## Exercise directions
Look through the records below for the line holding "Part b: False". Write it out exactly, with each following line through the line holding "3 & 0.48283 & 0.44585 & 0.44744 \\".

## Data
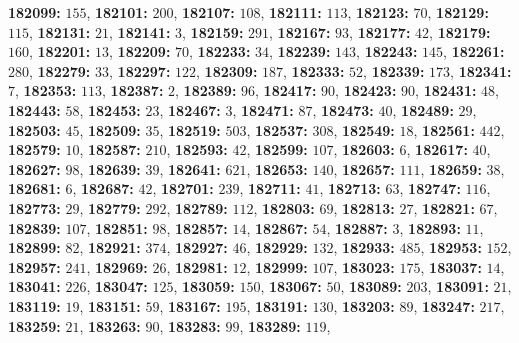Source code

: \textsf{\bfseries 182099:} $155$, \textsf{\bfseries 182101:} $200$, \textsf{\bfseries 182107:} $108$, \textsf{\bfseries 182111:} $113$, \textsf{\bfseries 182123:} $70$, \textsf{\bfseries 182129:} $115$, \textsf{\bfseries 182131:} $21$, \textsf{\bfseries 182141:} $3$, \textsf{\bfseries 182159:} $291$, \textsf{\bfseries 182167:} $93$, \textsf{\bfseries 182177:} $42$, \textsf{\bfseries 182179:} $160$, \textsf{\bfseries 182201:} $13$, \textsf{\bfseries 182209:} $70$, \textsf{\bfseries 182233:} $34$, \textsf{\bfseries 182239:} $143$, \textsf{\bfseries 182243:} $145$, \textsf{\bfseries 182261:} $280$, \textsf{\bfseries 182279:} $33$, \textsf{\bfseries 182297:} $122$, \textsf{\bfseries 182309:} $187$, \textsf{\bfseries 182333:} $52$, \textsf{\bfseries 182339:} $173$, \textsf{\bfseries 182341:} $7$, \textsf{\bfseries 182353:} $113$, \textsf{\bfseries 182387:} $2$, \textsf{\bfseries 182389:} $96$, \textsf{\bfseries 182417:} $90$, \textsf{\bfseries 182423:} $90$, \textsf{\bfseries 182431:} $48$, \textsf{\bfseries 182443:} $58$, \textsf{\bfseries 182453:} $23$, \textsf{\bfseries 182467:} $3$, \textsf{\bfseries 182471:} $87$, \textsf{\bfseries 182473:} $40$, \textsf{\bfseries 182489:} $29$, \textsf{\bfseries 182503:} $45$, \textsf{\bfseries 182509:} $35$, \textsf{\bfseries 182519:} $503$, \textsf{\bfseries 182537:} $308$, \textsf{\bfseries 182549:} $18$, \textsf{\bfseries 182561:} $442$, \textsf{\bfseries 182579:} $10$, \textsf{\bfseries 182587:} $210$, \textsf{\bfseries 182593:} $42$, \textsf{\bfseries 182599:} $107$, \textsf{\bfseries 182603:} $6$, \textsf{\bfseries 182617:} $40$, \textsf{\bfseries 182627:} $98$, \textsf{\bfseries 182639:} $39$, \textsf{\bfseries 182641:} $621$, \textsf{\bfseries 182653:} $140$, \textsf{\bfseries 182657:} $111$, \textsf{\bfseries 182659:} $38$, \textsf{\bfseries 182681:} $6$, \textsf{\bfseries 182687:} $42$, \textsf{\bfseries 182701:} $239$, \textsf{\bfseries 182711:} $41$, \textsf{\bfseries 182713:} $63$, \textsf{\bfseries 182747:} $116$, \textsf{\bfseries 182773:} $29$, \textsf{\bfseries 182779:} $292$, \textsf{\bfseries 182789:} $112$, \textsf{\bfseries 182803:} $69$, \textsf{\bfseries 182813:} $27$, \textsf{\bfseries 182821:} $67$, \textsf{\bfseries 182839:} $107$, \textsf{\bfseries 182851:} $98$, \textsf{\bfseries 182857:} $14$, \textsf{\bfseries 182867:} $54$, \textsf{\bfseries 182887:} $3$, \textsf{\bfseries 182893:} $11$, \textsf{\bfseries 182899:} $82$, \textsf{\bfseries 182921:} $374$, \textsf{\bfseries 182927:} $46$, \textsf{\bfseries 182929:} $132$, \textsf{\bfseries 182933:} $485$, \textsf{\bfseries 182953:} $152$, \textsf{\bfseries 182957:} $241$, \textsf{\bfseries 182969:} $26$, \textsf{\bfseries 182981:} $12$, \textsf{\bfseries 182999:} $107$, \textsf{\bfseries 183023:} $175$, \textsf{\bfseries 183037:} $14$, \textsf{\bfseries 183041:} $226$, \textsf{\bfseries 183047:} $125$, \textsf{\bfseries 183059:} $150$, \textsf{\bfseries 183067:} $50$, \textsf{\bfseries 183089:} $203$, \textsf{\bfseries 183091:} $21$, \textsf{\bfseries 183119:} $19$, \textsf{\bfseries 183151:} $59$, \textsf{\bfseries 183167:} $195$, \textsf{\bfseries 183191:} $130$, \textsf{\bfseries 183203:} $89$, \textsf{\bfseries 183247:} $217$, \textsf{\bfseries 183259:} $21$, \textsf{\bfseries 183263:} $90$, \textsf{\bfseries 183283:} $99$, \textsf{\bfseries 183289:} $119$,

--

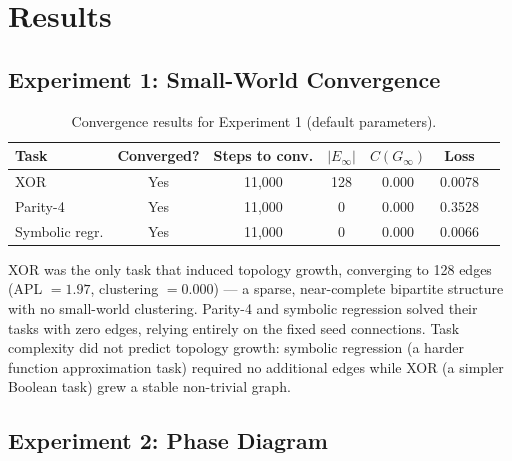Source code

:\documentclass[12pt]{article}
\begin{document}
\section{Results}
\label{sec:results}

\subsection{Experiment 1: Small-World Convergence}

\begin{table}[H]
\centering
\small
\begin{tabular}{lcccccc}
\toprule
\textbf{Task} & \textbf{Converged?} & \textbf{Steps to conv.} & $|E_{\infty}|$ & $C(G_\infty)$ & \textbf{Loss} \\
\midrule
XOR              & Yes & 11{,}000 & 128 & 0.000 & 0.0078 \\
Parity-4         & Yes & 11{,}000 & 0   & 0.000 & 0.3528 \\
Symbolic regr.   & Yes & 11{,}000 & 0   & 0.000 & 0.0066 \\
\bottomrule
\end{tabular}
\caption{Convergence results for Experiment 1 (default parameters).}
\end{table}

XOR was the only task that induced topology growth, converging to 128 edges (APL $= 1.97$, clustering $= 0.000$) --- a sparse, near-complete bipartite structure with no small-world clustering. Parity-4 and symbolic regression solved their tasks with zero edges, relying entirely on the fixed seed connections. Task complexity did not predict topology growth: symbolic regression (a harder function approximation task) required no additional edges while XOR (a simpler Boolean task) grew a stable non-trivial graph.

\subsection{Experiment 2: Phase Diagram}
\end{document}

* * *

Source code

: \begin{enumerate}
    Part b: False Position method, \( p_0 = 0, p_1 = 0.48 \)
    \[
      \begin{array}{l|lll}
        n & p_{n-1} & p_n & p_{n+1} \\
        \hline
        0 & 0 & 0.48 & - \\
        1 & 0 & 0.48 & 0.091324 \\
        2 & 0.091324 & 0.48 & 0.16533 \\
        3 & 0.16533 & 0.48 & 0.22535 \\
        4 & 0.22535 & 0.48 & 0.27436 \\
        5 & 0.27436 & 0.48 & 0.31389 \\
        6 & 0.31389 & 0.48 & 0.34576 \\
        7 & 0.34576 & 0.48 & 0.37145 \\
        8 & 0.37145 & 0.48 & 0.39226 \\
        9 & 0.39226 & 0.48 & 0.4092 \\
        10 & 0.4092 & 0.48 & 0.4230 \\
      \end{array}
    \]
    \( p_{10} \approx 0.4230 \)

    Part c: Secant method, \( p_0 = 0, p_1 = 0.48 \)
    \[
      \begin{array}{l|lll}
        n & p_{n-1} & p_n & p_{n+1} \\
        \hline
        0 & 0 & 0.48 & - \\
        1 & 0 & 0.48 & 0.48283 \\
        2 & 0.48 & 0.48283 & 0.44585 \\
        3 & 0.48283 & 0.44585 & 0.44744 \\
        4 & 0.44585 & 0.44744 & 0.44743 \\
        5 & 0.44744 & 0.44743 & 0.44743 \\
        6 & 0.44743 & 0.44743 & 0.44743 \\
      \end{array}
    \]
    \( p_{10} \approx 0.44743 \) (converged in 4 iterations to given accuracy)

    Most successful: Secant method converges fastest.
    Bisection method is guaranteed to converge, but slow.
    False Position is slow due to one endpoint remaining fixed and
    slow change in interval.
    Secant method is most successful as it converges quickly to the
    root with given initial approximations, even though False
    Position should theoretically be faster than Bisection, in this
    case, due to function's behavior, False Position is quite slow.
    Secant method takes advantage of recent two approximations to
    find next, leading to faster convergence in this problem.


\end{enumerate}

## Answer for this exercise
    Part b: False Position method, \( p_0 = 0, p_1 = 0.48 \)
    \[
      \begin{array}{l|lll}
        n & p_{n-1} & p_n & p_{n+1} \\
        \hline
        0 & 0 & 0.48 & - \\
        1 & 0 & 0.48 & 0.091324 \\
        2 & 0.091324 & 0.48 & 0.16533 \\
        3 & 0.16533 & 0.48 & 0.22535 \\
        4 & 0.22535 & 0.48 & 0.27436 \\
        5 & 0.27436 & 0.48 & 0.31389 \\
        6 & 0.31389 & 0.48 & 0.34576 \\
        7 & 0.34576 & 0.48 & 0.37145 \\
        8 & 0.37145 & 0.48 & 0.39226 \\
        9 & 0.39226 & 0.48 & 0.4092 \\
        10 & 0.4092 & 0.48 & 0.4230 \\
      \end{array}
    \]
    \( p_{10} \approx 0.4230 \)

    Part c: Secant method, \( p_0 = 0, p_1 = 0.48 \)
    \[
      \begin{array}{l|lll}
        n & p_{n-1} & p_n & p_{n+1} \\
        \hline
        0 & 0 & 0.48 & - \\
        1 & 0 & 0.48 & 0.48283 \\
        2 & 0.48 & 0.48283 & 0.44585 \\
        3 & 0.48283 & 0.44585 & 0.44744 \\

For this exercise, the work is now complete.